[Collection entries]

┌──

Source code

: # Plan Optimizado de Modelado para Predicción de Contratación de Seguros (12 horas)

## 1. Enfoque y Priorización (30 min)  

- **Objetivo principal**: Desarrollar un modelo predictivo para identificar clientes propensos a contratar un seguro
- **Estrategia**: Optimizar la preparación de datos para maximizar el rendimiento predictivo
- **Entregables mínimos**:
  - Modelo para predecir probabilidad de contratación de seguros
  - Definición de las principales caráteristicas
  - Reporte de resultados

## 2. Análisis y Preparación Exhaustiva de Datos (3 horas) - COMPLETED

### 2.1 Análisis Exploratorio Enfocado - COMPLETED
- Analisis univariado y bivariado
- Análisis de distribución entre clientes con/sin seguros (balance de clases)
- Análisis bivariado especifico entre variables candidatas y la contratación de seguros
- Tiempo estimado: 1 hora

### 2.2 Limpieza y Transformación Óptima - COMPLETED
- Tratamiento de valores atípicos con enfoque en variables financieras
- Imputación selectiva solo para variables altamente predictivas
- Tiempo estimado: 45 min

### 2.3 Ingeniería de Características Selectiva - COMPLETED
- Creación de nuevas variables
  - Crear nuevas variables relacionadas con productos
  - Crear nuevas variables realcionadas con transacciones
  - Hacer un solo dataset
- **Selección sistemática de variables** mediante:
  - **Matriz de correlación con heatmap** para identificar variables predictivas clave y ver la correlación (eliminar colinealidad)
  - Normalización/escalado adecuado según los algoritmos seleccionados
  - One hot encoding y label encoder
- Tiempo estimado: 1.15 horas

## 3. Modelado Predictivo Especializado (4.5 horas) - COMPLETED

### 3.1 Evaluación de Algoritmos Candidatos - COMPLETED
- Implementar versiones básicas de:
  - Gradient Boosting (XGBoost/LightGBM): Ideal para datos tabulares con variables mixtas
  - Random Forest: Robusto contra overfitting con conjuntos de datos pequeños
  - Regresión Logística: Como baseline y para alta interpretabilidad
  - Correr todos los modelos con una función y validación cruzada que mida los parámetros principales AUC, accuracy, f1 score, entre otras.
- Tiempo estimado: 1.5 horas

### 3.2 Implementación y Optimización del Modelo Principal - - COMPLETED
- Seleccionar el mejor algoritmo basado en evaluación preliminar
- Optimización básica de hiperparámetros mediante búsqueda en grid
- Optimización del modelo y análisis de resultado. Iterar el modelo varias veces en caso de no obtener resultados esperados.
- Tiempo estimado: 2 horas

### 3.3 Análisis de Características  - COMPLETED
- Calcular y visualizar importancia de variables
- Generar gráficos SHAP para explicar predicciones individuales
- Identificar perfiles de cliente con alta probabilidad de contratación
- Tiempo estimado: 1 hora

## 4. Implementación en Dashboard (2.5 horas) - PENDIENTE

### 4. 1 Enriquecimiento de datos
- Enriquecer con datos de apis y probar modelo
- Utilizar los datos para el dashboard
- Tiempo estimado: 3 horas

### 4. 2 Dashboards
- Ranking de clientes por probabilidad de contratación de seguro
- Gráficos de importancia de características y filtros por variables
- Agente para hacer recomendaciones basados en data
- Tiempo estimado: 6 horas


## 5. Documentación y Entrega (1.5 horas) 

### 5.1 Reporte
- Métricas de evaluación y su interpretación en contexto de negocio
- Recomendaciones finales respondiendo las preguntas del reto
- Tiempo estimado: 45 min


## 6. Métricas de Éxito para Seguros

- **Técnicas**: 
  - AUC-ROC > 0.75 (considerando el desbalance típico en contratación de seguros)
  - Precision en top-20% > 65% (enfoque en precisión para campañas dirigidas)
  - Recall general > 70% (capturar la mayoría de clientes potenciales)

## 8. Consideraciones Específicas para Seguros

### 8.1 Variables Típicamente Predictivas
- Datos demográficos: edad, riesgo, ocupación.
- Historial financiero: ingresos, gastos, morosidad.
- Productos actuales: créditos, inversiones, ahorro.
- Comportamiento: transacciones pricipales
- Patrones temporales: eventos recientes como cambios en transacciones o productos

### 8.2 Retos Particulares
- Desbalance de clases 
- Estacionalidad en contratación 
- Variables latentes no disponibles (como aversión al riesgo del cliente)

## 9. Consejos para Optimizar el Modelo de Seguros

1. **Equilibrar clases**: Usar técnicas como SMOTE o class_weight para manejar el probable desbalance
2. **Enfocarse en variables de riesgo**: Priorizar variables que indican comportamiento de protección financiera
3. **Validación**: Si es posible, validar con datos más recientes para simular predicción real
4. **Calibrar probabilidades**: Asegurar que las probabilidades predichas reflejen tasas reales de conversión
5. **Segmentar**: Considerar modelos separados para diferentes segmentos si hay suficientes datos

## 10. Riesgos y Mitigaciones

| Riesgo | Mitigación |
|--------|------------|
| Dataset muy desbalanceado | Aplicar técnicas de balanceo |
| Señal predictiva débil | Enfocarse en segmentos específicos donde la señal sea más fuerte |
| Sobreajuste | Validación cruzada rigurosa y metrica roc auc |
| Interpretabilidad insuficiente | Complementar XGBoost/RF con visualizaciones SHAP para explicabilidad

└──

WORK TO BE COMPLETED: Please restate, exactly as written, the line that holds "- Agente para" and all remaining lines of the data above, and only those.

OUTPUT BELOW:
- Agente para hacer recomendaciones basados en data
- Tiempo estimado: 6 horas


## 5. Documentación y Entrega (1.5 horas) 

### 5.1 Reporte
- Métricas de evaluación y su interpretación en contexto de negocio
- Recomendaciones finales respondiendo las preguntas del reto
- Tiempo estimado: 45 min


## 6. Métricas de Éxito para Seguros

- **Técnicas**: 
  - AUC-ROC > 0.75 (considerando el desbalance típico en contratación de seguros)
  - Precision en top-20% > 65% (enfoque en precisión para campañas dirigidas)
  - Recall general > 70% (capturar la mayoría de clientes potenciales)

## 8. Consideraciones Específicas para Seguros

### 8.1 Variables Típicamente Predictivas
- Datos demográficos: edad, riesgo, ocupación.
- Historial financiero: ingresos, gastos, morosidad.
- Productos actuales: créditos, inversiones, ahorro.
- Comportamiento: transacciones pricipales
- Patrones temporales: eventos recientes como cambios en transacciones o productos

### 8.2 Retos Particulares
- Desbalance de clases 
- Estacionalidad en contratación 
- Variables latentes no disponibles (como aversión al riesgo del cliente)

## 9. Consejos para Optimizar el Modelo de Seguros

1. **Equilibrar clases**: Usar técnicas como SMOTE o class_weight para manejar el probable desbalance
2. **Enfocarse en variables de riesgo**: Priorizar variables que indican comportamiento de protección financiera
3. **Validación**: Si es posible, validar con datos más recientes para simular predicción real
4. **Calibrar probabilidades**: Asegurar que las probabilidades predichas reflejen tasas reales de conversión
5. **Segmentar**: Considerar modelos separados para diferentes segmentos si hay suficientes datos

## 10. Riesgos y Mitigaciones

| Riesgo | Mitigación |
|--------|------------|
| Dataset muy desbalanceado | Aplicar técnicas de balanceo |
| Señal predictiva débil | Enfocarse en segmentos específicos donde la señal sea más fuerte |
| Sobreajuste | Validación cruzada rigurosa y metrica roc auc |
| Interpretabilidad insuficiente | Complementar XGBoost/RF con visualizaciones SHAP para explicabilidad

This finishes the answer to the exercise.